Negligenciada, tripanossomose se espalha

Uma doença que poucos conhecem, difícil de ser diagnosticada e para a qual não há medicamentos específicos disponíveis no mercado está se espalhando sorrateiramente pelos rebanhos. É a tripanossomose ou tripanossomíase bovina, enfermidade causada por várias espécies de protozoários do gênero Trypanosoma, o mesmo que provoca a doença de Chagas nos humanos, transmitida pelo inseto barbeiro.

No caso dos bovinos, o vilão é o Trypanossoma vivax, protozoário extremamente patogênico que causa estragos por onde passa, com a morte significativa de animais num curto espaço de tempo. Os tabanídeos – insetos grandes e hematófagos conhecidos como mutucas – atuam como vetores da doença e se suspeita que também a mosca-dos-estábulos (Stomoxys calcitrans) tenha sua parcela de culpa. Mas tudo leva a crer que são as más práticas de manejo as principais responsáveis por sua rápida disseminação.

Registrada pela primeira vez no Brasil no início dos anos 1970, num rebanho de búfalos no Estado do Pará, a tripanossomose ficou restrita à Região Norte até 1995, quando um surto foi registrado em Poconé, no Pantanal do Mato Grosso.

De lá para cá, vem se espalhando e hoje encontra-se praticamente em todo o território nacional. Para se ter uma ideia da agressividade da doença, o Estado de São Paulo, que havia registrado o primeiro caso da enfermidade em 2008, somou nada menos do que 16 surtos de tripanossomose entre 2013 e 2015.

Em 15 dos 16 casos, a introdução do Tripanossoma vivax foi relacionada à compra de animais de outras propriedades. “Entre 30 e 45 dias depois de serem introduzidos no rebanho, esses animais, aparentemente saudáveis, apresentaram febre, apatia, aborto, icterícia e anemia. Muitos morreram”, afirma o veterinário Fabiano Antônio Cadioli, da Faculdade de Medicina Veterinária da Unesp/Araçatuba, especialista no assunto.

Nos casos relatados, a doença atingiu o rebanho de duas fazendas de gado de corte. Em um dos criatórios, voltado à produção de gado de elite, a suspeita é que a transmissão tenha sido feita por insetos, uma vez que a propriedade vizinha comercializava constantemente animais vindos de outras regiões. “O estresse do transporte muitas vezes deprime o sistema imunológico. Se o animal estiver infectado, a imunossupressão favorece o aparecimento da doença”, explica.

A outra fazenda conciliava a atividade leiteira com confinamento. As vacas haviam sido diagnosticadas com a tripanossomose e a doença chegou até os animais confinados. “Neste caso a utilização de seringas e agulhas em comum entre os rebanhos por ocasião da vacinação pode ter transmitido a doença para o gado de corte”, afirma.          

O fato de a tripanossomose ser uma doença mais comumente disseminada em rebanhos de leite está intimamente associado a uma prática rotineira de manejo na atividade leiteira: a aplicação da ocitocina nas vacas em lactação. “É um hormônio que facilita a descida (liberação) do leite e que muitos produtores aplicam todos os dias antes de cada ordenha”, explica o veterinário Thiago Souza Azeredo Bastos, veterinário da Universidade Federal de Goiás.

Bastos acompanhou o primeiro surto da doença no Estado, registrado em maio deste ano (veja quadro). A transmissão iatrogênica (por uso de agulhas infectadas, por exemplo) é considerada a principal forma de disseminação do Tripanossama vivax. “É mais eficiente do que qualquer mosca: 0,5 mililitro de sangue contidos numa seringa podem conter milhões de protozoários”, afirma Fabiano Cadioli, da FMV.

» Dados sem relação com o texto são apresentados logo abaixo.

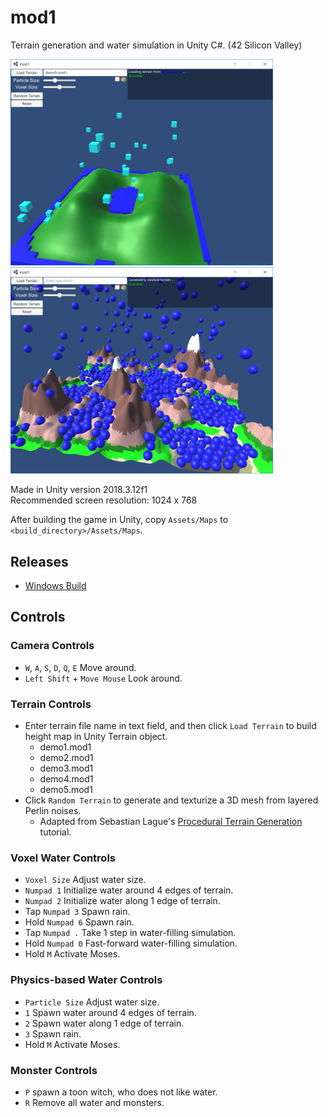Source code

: # mod1
Terrain generation and water simulation in Unity C#. (42 Silicon Valley)

<p float="left">
  <img src="https://github.com/ashih42/mod1/blob/master/Screenshots/voxel_rain.png" width="420" />
  <img src="https://github.com/ashih42/mod1/blob/master/Screenshots/particle_rain.png" width="420" />
</p>

Made in Unity version 2018.3.12f1  
Recommended screen resolution: 1024 x 768

After building the game in Unity, copy `Assets/Maps` to `<build_directory>/Assets/Maps`.

## Releases

* [Windows Build](https://github.com/ashih42/mod1/releases/download/v00/mod1-Windows-v00.zip)

## Controls

### Camera Controls
* `W`, `A`, `S`, `D`, `Q`, `E` Move around.
* `Left Shift` + `Move Mouse` Look around.

### Terrain Controls
* Enter terrain file name in text field, and then click `Load Terrain` to build height map in Unity Terrain object.
  * demo1.mod1
  * demo2.mod1
  * demo3.mod1
  * demo4.mod1
  * demo5.mod1
* Click `Random Terrain` to generate and texturize a 3D mesh from layered Perlin noises.
  * Adapted from Sebastian Lague's [Procedural Terrain Generation](https://www.youtube.com/playlist?list=PLFt_AvWsXl0eBW2EiBtl_sxmDtSgZBxB3) tutorial.

### Voxel Water Controls
* `Voxel Size` Adjust water size.
* `Numpad 1` Initialize water around 4 edges of terrain.
* `Numpad 2` Initialize water along 1 edge of terrain.
* Tap `Numpad 3` Spawn rain.
* Hold `Numpad 6` Spawn rain.
* Tap `Numpad .` Take 1 step in water-filling simulation.
* Hold `Numpad 0` Fast-forward water-filling simulation.
* Hold `M` Activate Moses.

### Physics-based Water Controls
* `Particle Size` Adjust water size.
* `1` Spawn water around 4 edges of terrain.
* `2` Spawn water along 1 edge of terrain.
* `3` Spawn rain.
* Hold `M` Activate Moses.

### Monster Controls
* `P` spawn a toon witch, who does not like water.
* `R` Remove all water and monsters.


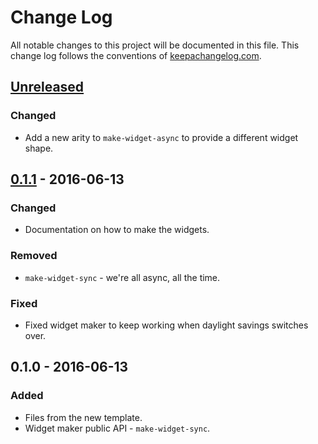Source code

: # Change Log
All notable changes to this project will be documented in this file. This change log follows the conventions of [keepachangelog.com](http://keepachangelog.com/).

## [Unreleased][unreleased]
### Changed
- Add a new arity to `make-widget-async` to provide a different widget shape.

## [0.1.1] - 2016-06-13
### Changed
- Documentation on how to make the widgets.

### Removed
- `make-widget-sync` - we're all async, all the time.

### Fixed
- Fixed widget maker to keep working when daylight savings switches over.

## 0.1.0 - 2016-06-13
### Added
- Files from the new template.
- Widget maker public API - `make-widget-sync`.

[unreleased]: https://github.com/your-name/immerger/compare/0.1.1...HEAD
[0.1.1]: https://github.com/your-name/immerger/compare/0.1.0...0.1.1
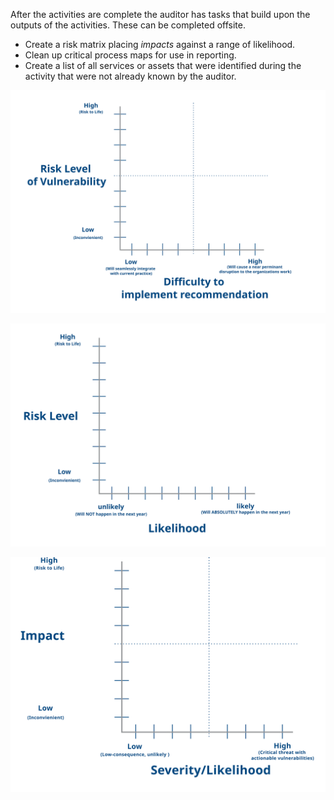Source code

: 
After the activities are complete the auditor has tasks that build upon the outputs of the activities. These can be completed offsite.

  * Create a risk matrix placing *impacts* against a range of likelihood.
  * Clean up critical process maps for use in reporting.
  * Create a list of all services or assets that were identified during the activity that were not already known by the auditor.

![Risk vs Difficulty](en/images/matrices/risk_vs_difficulty.svg)

![Risk vs Likelihood](en/images/matrices/risk_vs_likelihood.svg)

![Impact vs Severity](en/images/matrices/impact_vs_severity.svg)
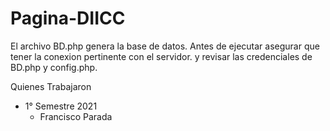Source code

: # Pagina-DIICC
El archivo BD.php genera la base de datos.
Antes de ejecutar asegurar que tener la conexion pertinente con el servidor.
y revisar las credenciales de BD.php y config.php.


Quienes Trabajaron

- 1° Semestre 2021
  - Francisco Parada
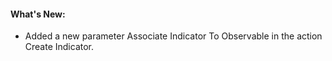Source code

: #### What's New:
- Added a new parameter Associate Indicator To Observable in the action Create Indicator.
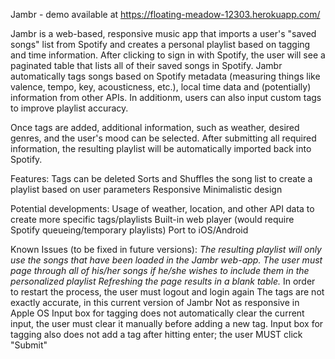Jambr - demo available at <a href="https://floating-meadow-12303.herokuapp.com/">https://floating-meadow-12303.herokuapp.com/</a>

Jambr is a web-based, responsive music app that imports a user's "saved songs" list from Spotify and
creates a personal playlist based on tagging and time information. After clicking to sign in with Spotify, the user
will see a paginated table that lists all of their saved songs in Spotify. Jambr 
automatically tags songs based on Spotify metadata 
(measuring things like valence, tempo, key, acousticness, etc.), local time data
and (potentially) information from other APIs. In additionm, users can also
input custom tags to improve playlist accuracy.

Once tags are added, additional information, such as weather, desired genres, and the user's mood can be
selected. After submitting all required information, the resulting playlist will be automatically imported back into
Spotify.

Features:
Tags can be deleted
Sorts and Shuffles the song list to create a playlist based on user parameters
Responsive
Minimalistic design

Potential developments:
Usage of weather, location, and other API data to create more specific tags/playlists
Built-in web player (would require Spotify queueing/temporary playlists)
Port to iOS/Android

Known Issues (to be fixed in future versions):
*The resulting playlist will only use the songs that have been loaded in the Jambr web-app. The user must page
through all of his/her songs if he/she wishes to include them in the personalized playlist*
*Refreshing the page results in a blank table.* In order to restart the process, the user must logout and login again
The tags are not exactly accurate, in this current version of Jambr
Not as responsive in Apple OS
Input box for tagging does not automatically clear the current input, the user must clear it manually before adding a new tag.
Input box for tagging also does not add a tag after hitting enter; the user MUST click "Submit"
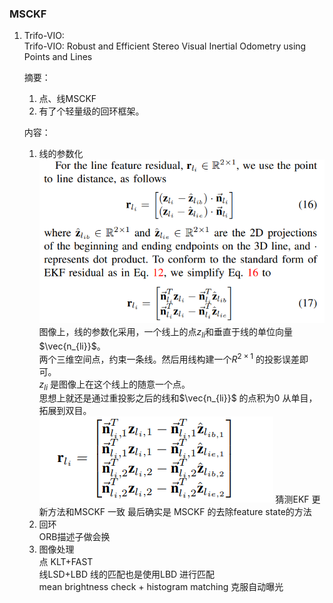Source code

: ### MSCKF

1. Trifo-VIO:<br>
Trifo-VIO: Robust and Efficient Stereo Visual Inertial Odometry using
Points and Lines<br>

    摘要：<br>
    1.  点、线MSCKF
    2.  有了个轻量级的回环框架。
   
    内容：<br>  
    1. 线的参数化
    ![](picture/1.png)
    图像上，线的参数化采用，一个线上的点$z_{li}$和垂直于线的单位向量$\vec{n_{li}}$。<br>
    两个三维空间点，约束一条线。然后用线构建一个$R^{2×1}$ 的投影误差即可。<br>
    $z_{li}$ 是图像上在这个线上的随意一个点。<br>
    思想上就还是通过重投影之后的线和$\vec{n_{li}}$ 的点积为0 
    从单目，拓展到双目。
    ![](picture/2.png)
    猜测EKF 更新方法和MSCKF 一致 最后确实是 MSCKF 的去除feature state的方法
    2. 回环<br>
    ORB描述子做会换
    3. 图像处理<br>
    点 KLT+FAST <br>线LSD+LBD 线的匹配也是使用LBD 进行匹配<br>
    mean brightness check + histogram matching 克服自动曝光
    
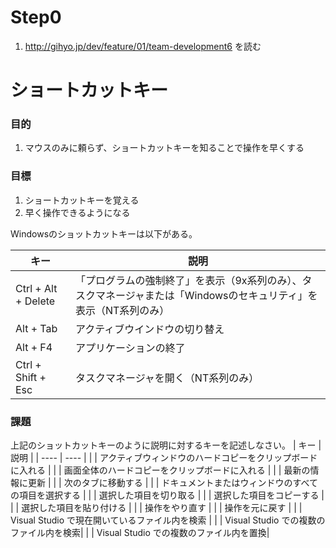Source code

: # Step0

1. http://gihyo.jp/dev/feature/01/team-development6 を読む


# ショートカットキー

### 目的

1. マウスのみに頼らず、ショートカットキーを知ることで操作を早くする

### 目標

1. ショートカットキーを覚える
1. 早く操作できるようになる

Windowsのショットカットキーは以下がある。

| キー | 説明 |
| ---- | ---- |
| Ctrl + Alt + Delete | 「プログラムの強制終了」を表示（9x系列のみ）、タスクマネージャまたは「Windowsのセキュリティ」を表示（NT系列のみ）|
| Alt + Tab | アクティブウインドウの切り替え|
| Alt + F4 | アプリケーションの終了 |
| Ctrl + Shift + Esc | タスクマネージャを開く（NT系列のみ）|

### 課題

上記のショットカットキーのように説明に対するキーを記述しなさい。
| キー | 説明 |
| ---- | ---- |
|  | アクティブウィンドウのハードコピーをクリップボードに入れる |
|  | 画面全体のハードコピーをクリップボードに入れる |
|  | 最新の情報に更新 |
|  | 次のタブに移動する |
|  | ドキュメントまたはウィンドウのすべての項目を選択する |
|  | 選択した項目を切り取る |
|  | 選択した項目をコピーする |
|  | 選択した項目を貼り付ける |
|  | 操作をやり直す |
|  | 操作を元に戻す |
|  | Visual Studio で現在開いているファイル内を検索 |
|  | Visual Studio での複数のファイル内を検索|
|  | Visual Studio での複数のファイル内を置換|

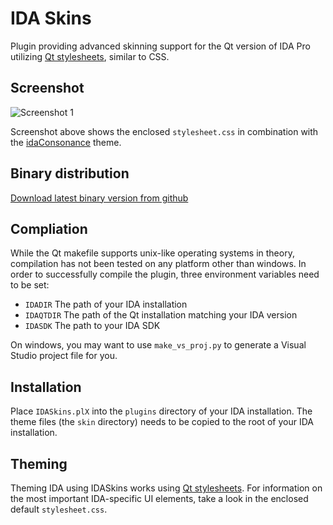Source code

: IDA Skins
=========

Plugin providing advanced skinning support for the Qt version of IDA Pro utilizing [Qt stylesheets](http://qt-project.org/doc/qt-4.7/stylesheet.html), similar to CSS.

## Screenshot
![Screenshot 1](https://raw.githubusercontent.com/athre0z/ida-skins/master/media/screenshots/screencap1.png)

Screenshot above shows the enclosed `stylesheet.css` in combination with the [idaConsonance](https://github.com/eugeneching/ida-consonance) theme.

## Binary distribution
[Download latest binary version from github](https://github.com/athre0z/ida-skins/releases/latest)

## Compliation
While the Qt makefile supports unix-like operating systems in theory, compilation has not been tested on any platform other than windows. In order to successfully compile the plugin, three environment variables need to be set:

- `IDADIR` The path of your IDA installation
- `IDAQTDIR` The path of the Qt installation matching your IDA version
- `IDASDK` The path to your IDA SDK

On windows, you may want to use `make_vs_proj.py` to generate a Visual Studio project file for you.

## Installation
Place `IDASkins.plX` into the `plugins` directory of your IDA installation. The theme files (the `skin` directory) needs to be copied to the root of your IDA installation.

## Theming
Theming IDA using IDASkins works using [Qt stylesheets](http://qt-project.org/doc/qt-4.7/stylesheet.html). For information on the most important IDA-specific UI elements, take a look in the enclosed default `stylesheet.css`.
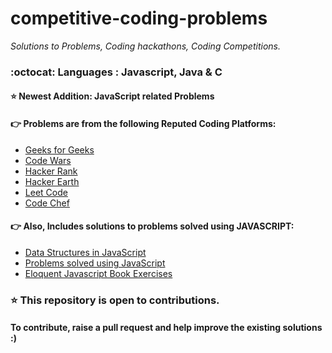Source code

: # competitive-coding-problems

<i>Solutions to Problems, Coding hackathons, Coding Competitions.</i>

### :octocat: Languages : Javascript, Java & C

#### :star: Newest Addition: JavaScript related Problems

#### :point_right: Problems are from the following Reputed Coding Platforms: 
<ul>
<li><a href="http://geeksforgeeks.org">Geeks for Geeks</a></li>
<li><a href="http://www.codewars.com/">Code Wars</a></li>
<li><a href="http://www.hackerank.com/">Hacker Rank</a></li>
<li><a href="http://www.hackerearth.com/">Hacker Earth</a></li>
<li><a href="http://www.leetcode.com/">Leet Code</a></li>
<li><a href="http://www.codechef.com/">Code Chef</a></li>
</ul>

#### :point_right: Also, Includes solutions to problems solved using JAVASCRIPT:
<ul>
  <li><a href="https://github.com/sunnysetia93/competitive-coding-problems/tree/master/JavaScript_DataStructures">Data Structures in JavaScript</a></li>
  <li><a href="https://github.com/sunnysetia93/competitive-coding-problems/tree/master/JavaScript_Questions">Problems solved using JavaScript</a></li> 
<li> <a href="https://github.com/sunnysetia93/competitive-coding-problems/tree/master/Javascript_Eloquent_JS_Book_Exercises">Eloquent Javascript Book Exercises</a></li>
</ul>

### :star: This repository is open to contributions. 
#### To contribute, raise a pull request and help improve the existing solutions :)
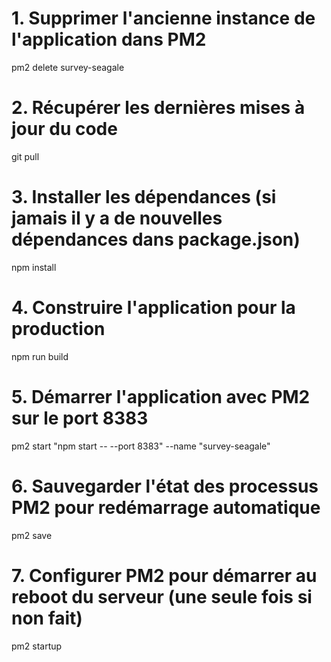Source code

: # 1. Supprimer l'ancienne instance de l'application dans PM2
pm2 delete survey-seagale

# 2. Récupérer les dernières mises à jour du code
git pull

# 3. Installer les dépendances (si jamais il y a de nouvelles dépendances dans package.json)
npm install

# 4. Construire l'application pour la production
npm run build

# 5. Démarrer l'application avec PM2 sur le port 8383
pm2 start "npm start -- --port 8383" --name "survey-seagale"

# 6. Sauvegarder l'état des processus PM2 pour redémarrage automatique
pm2 save

# 7. Configurer PM2 pour démarrer au reboot du serveur (une seule fois si non fait)
pm2 startup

A tripanossomose tem sintomas semelhantes à tristeza parasitária bovina, complexo de doenças que envolve a babesiose e a anaplasmose. Esta condição tem levado os produtores a cometerem um grave equívoco. Inadvertidamente, tratam o animal como se ele estivesse acometido pela tristeza, aplicando para a tripanossomose a mesma dosagem do medicamento à base de aceturato de diminazeno prescrito para a doença transmitida pelos carrapatos.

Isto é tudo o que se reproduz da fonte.